Remix album by Le Tigre
- Released: 2003
- Genre: Dance-punk
- Label: Mr. Lady (MRLR #24)
- Producer: Chris Stamey, Le Tigre

Le Tigre chronology
| Feminist Sweepstakes (2001) | Remix (2003) | This Island (2004) |

= Remix (Le Tigre album) =

Remix is a remix album by American dance-punk trio Le Tigre. It was released by Mr. Lady Records in 2001 in the United States. It was reissued on August 24, 2004 with a bonus track.

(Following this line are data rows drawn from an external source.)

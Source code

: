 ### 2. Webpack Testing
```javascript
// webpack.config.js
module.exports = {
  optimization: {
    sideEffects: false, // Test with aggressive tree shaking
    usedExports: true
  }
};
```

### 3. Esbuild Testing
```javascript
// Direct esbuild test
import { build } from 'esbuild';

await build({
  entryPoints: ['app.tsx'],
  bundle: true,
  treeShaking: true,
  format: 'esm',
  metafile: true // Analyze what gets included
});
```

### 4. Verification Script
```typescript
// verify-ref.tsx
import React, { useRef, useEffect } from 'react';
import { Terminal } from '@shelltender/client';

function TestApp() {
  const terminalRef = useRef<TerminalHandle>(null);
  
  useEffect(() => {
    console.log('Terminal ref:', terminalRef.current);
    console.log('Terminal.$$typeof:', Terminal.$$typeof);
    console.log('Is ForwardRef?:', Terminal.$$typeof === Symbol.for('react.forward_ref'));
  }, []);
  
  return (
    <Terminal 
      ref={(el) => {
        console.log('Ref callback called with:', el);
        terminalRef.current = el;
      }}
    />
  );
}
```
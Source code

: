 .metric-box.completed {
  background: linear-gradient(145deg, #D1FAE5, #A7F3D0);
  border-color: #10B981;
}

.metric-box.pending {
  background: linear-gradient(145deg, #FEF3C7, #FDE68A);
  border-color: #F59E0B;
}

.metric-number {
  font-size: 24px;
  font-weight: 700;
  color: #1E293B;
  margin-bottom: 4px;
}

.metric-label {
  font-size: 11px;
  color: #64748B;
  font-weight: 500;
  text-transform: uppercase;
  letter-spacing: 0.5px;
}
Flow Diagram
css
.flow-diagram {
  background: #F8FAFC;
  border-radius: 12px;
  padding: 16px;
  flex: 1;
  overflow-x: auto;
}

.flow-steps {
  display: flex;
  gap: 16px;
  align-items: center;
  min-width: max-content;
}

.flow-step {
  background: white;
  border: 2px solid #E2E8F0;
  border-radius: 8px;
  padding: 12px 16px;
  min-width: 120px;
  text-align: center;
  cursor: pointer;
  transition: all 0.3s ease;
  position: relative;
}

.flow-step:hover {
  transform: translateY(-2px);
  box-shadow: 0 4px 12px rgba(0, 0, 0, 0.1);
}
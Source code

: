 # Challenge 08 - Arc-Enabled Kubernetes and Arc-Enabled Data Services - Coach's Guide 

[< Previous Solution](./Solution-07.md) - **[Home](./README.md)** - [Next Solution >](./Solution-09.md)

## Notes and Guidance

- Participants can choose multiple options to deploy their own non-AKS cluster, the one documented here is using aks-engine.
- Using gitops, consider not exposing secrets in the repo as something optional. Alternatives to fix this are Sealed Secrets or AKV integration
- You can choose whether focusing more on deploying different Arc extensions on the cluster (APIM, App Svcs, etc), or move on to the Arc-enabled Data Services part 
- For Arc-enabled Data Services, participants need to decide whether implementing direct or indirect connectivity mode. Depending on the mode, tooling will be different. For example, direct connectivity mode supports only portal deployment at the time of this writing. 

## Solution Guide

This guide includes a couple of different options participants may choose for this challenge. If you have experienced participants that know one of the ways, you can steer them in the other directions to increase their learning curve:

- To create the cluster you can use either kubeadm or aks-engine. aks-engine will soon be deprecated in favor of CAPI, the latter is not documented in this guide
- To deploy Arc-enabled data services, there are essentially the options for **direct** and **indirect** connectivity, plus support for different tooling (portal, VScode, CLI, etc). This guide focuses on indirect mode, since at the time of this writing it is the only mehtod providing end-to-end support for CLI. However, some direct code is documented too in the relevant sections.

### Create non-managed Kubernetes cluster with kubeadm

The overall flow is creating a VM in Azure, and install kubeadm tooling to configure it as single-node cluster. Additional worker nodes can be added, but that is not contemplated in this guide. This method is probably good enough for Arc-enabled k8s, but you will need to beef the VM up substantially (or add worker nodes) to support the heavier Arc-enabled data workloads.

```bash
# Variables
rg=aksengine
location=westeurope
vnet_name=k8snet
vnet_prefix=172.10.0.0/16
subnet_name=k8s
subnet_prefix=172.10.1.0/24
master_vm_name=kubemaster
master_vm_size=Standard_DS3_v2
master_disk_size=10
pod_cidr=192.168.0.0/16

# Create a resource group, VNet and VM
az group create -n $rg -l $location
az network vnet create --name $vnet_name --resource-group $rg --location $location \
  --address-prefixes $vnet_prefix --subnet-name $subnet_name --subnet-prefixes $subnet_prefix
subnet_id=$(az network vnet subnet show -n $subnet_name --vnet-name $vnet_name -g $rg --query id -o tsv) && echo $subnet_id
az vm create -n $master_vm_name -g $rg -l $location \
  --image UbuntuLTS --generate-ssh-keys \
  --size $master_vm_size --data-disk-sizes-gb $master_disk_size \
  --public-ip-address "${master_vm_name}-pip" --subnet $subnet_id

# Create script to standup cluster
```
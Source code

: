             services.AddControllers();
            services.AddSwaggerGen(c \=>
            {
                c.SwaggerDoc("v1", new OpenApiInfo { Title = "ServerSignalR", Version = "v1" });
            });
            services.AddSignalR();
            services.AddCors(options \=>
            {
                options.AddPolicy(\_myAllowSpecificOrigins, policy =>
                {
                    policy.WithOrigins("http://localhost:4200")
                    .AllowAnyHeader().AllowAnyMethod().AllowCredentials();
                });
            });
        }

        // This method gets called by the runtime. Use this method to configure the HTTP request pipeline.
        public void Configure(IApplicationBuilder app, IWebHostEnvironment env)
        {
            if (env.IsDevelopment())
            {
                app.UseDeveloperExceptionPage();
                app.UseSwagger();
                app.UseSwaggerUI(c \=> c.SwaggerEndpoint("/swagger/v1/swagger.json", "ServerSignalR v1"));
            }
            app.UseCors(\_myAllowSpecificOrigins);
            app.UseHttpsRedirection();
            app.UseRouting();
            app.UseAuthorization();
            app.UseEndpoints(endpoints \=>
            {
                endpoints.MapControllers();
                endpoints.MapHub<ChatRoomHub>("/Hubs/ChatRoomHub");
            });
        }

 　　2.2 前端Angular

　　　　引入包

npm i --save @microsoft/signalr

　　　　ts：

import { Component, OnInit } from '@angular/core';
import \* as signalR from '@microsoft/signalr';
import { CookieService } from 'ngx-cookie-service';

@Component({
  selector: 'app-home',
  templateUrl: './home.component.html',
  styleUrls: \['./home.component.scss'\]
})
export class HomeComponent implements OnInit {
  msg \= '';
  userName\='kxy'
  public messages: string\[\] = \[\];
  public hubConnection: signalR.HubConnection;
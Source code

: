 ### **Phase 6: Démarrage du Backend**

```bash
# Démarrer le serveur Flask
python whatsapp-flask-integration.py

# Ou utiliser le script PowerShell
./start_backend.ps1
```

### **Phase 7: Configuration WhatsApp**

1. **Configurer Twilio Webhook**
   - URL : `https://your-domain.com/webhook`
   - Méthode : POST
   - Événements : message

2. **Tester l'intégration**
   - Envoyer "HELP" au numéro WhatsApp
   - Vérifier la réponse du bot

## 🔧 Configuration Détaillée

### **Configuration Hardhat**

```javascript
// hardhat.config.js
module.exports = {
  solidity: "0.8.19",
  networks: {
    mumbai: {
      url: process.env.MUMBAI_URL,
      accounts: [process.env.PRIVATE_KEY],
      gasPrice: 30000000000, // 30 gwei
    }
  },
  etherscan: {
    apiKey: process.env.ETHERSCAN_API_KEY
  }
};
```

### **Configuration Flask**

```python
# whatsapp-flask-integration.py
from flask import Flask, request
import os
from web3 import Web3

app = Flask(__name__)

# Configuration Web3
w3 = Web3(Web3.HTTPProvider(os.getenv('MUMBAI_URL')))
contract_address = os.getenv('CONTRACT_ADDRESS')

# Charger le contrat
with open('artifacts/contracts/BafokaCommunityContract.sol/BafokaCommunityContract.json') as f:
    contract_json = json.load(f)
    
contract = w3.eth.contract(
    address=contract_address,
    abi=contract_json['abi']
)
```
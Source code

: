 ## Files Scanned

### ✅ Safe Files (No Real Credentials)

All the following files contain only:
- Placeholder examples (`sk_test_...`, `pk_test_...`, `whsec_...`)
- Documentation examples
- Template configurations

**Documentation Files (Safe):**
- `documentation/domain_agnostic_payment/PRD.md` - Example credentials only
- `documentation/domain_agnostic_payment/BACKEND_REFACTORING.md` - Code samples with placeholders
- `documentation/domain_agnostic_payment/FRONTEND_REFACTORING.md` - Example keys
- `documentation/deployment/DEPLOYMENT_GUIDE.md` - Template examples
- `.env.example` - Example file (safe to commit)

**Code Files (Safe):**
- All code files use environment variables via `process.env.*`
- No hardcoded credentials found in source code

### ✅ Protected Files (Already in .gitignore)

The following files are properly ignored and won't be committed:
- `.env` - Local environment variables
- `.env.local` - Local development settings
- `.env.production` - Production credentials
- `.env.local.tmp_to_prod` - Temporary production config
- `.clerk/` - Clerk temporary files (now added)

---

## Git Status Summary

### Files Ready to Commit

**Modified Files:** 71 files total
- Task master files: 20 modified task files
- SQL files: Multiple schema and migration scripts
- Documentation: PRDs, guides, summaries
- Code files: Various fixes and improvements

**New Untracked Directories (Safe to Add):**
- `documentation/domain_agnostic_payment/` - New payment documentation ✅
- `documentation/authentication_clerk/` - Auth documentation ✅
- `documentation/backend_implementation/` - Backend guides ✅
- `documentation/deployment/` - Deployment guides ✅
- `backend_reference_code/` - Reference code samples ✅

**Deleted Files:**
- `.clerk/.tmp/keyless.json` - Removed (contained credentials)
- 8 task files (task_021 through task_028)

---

Pitchfork Media called the album "just about as standard as remix albums can get", adding that the album's biggest weakness "is that, for the most part, it puts the disco before the discussion." The publication ranked the DFA's remix of "Deceptacon" 226th on its list of the best songs of the 2000s. Out magazine panned the album, writing that "Le Tigre deserves better."

==Track listing==
1. "Tres Bien" (Nouveau Disco mix)
2. "On Guard" (The En Garde mix)
3. "Mediocrity Rulse" (41 Small Stars mix)
4. "Dyke March 2001" (Reid's Aphro-Dykey mix)
5. "Deceptacon" (DFA rmx)
6. "Much Finer" (The Flaxdalass mix)
7. "Deceptacon" (DFA rmx - long mix vocal) (reissue bonus track)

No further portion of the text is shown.